In 1997, Buckley prompted a national debate relating to her continuing to co-host Sale of the Century while heavily pregnant.

In December 1999, it was confirmed the Nine Network had decided not to renew Buckley's contract and would therefore not return to the show in 2000. She was succeeded by Karina Brown.

After finishing on Sale of the Century, Buckley-Bingham presented Hot Box Office on Foxtel pay TV, followed by presenting family and parenting segments on Good Morning Australia on Network Ten and Today on the Nine Network.
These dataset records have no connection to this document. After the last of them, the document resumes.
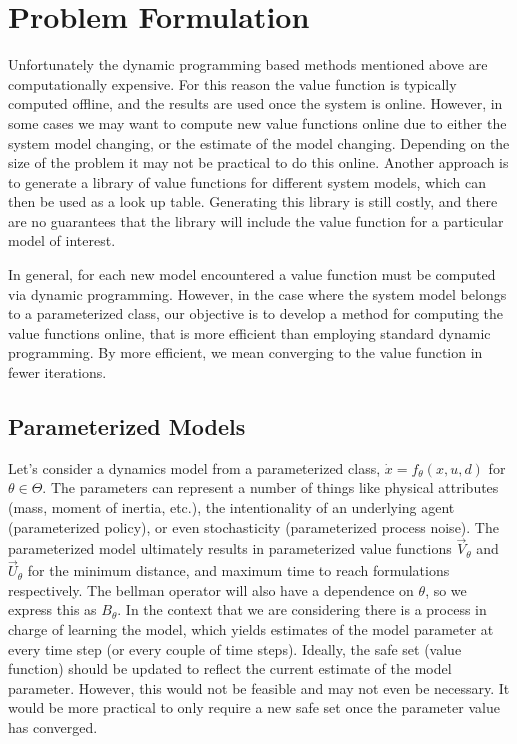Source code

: \documentclass{journal}
\begin{document}
\section{Problem Formulation}
Unfortunately the dynamic programming based methods mentioned above are computationally expensive. For this reason the value function is typically computed offline, and the results are used once the system is online. However, in some cases we may want to compute new value functions online due to either the system model changing, or the estimate of the model changing. Depending on the size of the problem it may not be practical to do this online. Another approach is to generate a library of value functions for different system models, which can then be used as a look up table. Generating this library is still costly, and there are no guarantees that the library will include the value function for a particular model of interest. 

In general, for each new model encountered  a value function must be computed via dynamic programming. However, in the case where the system model belongs to a parameterized class, our objective is to develop a method for computing the value functions online, that is more efficient than employing standard dynamic programming. By more efficient, we mean converging to the value function in fewer iterations.

\subsection{Parameterized Models}

Let's consider a dynamics model from a  parameterized class, $\dot{x}=f_{\theta}(x,u,d)$ for $\theta \in \Theta$. The parameters can represent a number of things like physical attributes (mass, moment of inertia, etc.), the intentionality of an underlying agent (parameterized policy), or even stochasticity (parameterized process noise). The parameterized model ultimately results in parameterized value functions $\vec{V}_\theta$ and $\vec{U}_\theta$ for the minimum distance, and maximum time to reach formulations respectively. The bellman operator will also have a dependence on $\theta$, so we express this as $B_\theta$. In the context that we are considering there is a process in charge of learning the model, which yields estimates of the model parameter at every time step (or every couple of time steps). Ideally, the safe set (value function) should be updated to reflect the current estimate of the model parameter. However, this would not be feasible and may not even be necessary. It would be more practical to only require a new safe set once the parameter value has converged. 
\end{document}
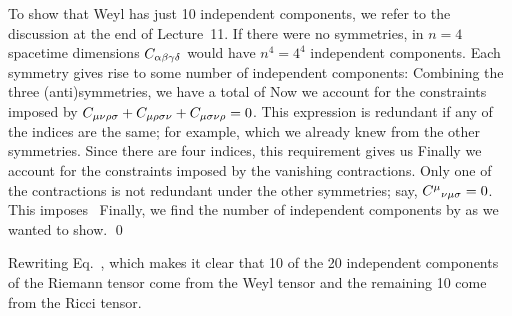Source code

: {	To show that Weyl has just 10 independent components, we refer to the discussion at the end of Lecture~11.  If there were no symmetries, in $n = 4$ spacetime dimensions $C_{\alpha \beta \gamma \delta}$ would have $n^4 = 4^4$ independent components.  Each symmetry gives rise to some number of independent components:
	Combining the three (anti)symmetries, we have a total of
	Now we account for the constraints imposed by $C_{\mu \nu \rho \sigma} + C_{\mu \rho \sigma \nu} + C_{\mu \sigma \nu \rho} = 0$.  This expression is redundant if any of the indices are the same; for example,
	which we already knew from the other symmetries.  Since there are four indices, this requirement gives us
	Finally we account for the constraints imposed by the vanishing contractions.  Only one of the contractions is not redundant under the other symmetries; say, $C^{\mu}{}_{\nu \mu \sigma} = 0$.  This imposes~\cite[p.~146]{Weinberg}
	Finally, we find the number of independent components by
	as we wanted to show. \qed
	
	Rewriting Eq.~,
	which makes it clear that 10 of the 20 independent components of the Riemann tensor come from the Weyl tensor and the remaining 10 come from the Ricci tensor.
}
She filled in for Kerri-Anne Kennerley on Kerri-Anne.

In 2005, Buckley competed on the third season of Dancing with the Stars on the Seven Network.

In 2006, Buckley became the host of Talk to the Animals.
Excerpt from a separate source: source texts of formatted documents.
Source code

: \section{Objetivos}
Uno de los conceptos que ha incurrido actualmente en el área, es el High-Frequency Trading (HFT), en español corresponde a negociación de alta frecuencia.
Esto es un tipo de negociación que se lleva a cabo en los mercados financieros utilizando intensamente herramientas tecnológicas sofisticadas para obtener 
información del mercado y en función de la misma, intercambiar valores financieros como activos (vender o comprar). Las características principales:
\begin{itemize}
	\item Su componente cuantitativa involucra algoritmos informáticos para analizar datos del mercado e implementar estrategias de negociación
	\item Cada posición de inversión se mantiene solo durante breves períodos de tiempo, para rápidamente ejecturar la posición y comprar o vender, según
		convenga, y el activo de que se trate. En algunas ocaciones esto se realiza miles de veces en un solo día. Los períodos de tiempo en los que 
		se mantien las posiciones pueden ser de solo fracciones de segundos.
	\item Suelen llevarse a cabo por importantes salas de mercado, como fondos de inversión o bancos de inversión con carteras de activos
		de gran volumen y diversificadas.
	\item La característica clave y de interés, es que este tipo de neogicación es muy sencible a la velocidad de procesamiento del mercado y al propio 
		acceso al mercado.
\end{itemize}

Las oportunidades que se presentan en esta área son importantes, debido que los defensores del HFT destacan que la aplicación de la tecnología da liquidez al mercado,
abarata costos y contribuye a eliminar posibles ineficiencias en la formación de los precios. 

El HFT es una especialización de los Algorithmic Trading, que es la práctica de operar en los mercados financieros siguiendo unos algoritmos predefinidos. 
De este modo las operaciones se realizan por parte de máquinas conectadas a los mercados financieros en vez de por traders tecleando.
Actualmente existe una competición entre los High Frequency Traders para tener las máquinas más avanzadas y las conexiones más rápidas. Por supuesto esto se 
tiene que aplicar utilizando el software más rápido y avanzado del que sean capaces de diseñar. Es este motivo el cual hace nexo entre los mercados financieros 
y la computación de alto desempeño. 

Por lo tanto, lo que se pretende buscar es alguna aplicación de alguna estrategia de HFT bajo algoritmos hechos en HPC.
In 2013, Buckley was a fill-in presenter for Sonia Kruger on Mornings.

In 2022, Buckley co-hosted a podcast series on ageing called Oldie Goodie, alongside Matthew Ferguson and Melissa Levi.

In April 2024, it was announced Buckley had joined the revival of Seven Network's lifestyle program Melbourne Weekender.

From January–February 2025, Buckley competed on the eleventh season of I'm a Celebrity...Get Me Out of Here!.

==Personal life==
Buckley is married to Murray Bingham (who was also on Sale for many years), and they have three sons together.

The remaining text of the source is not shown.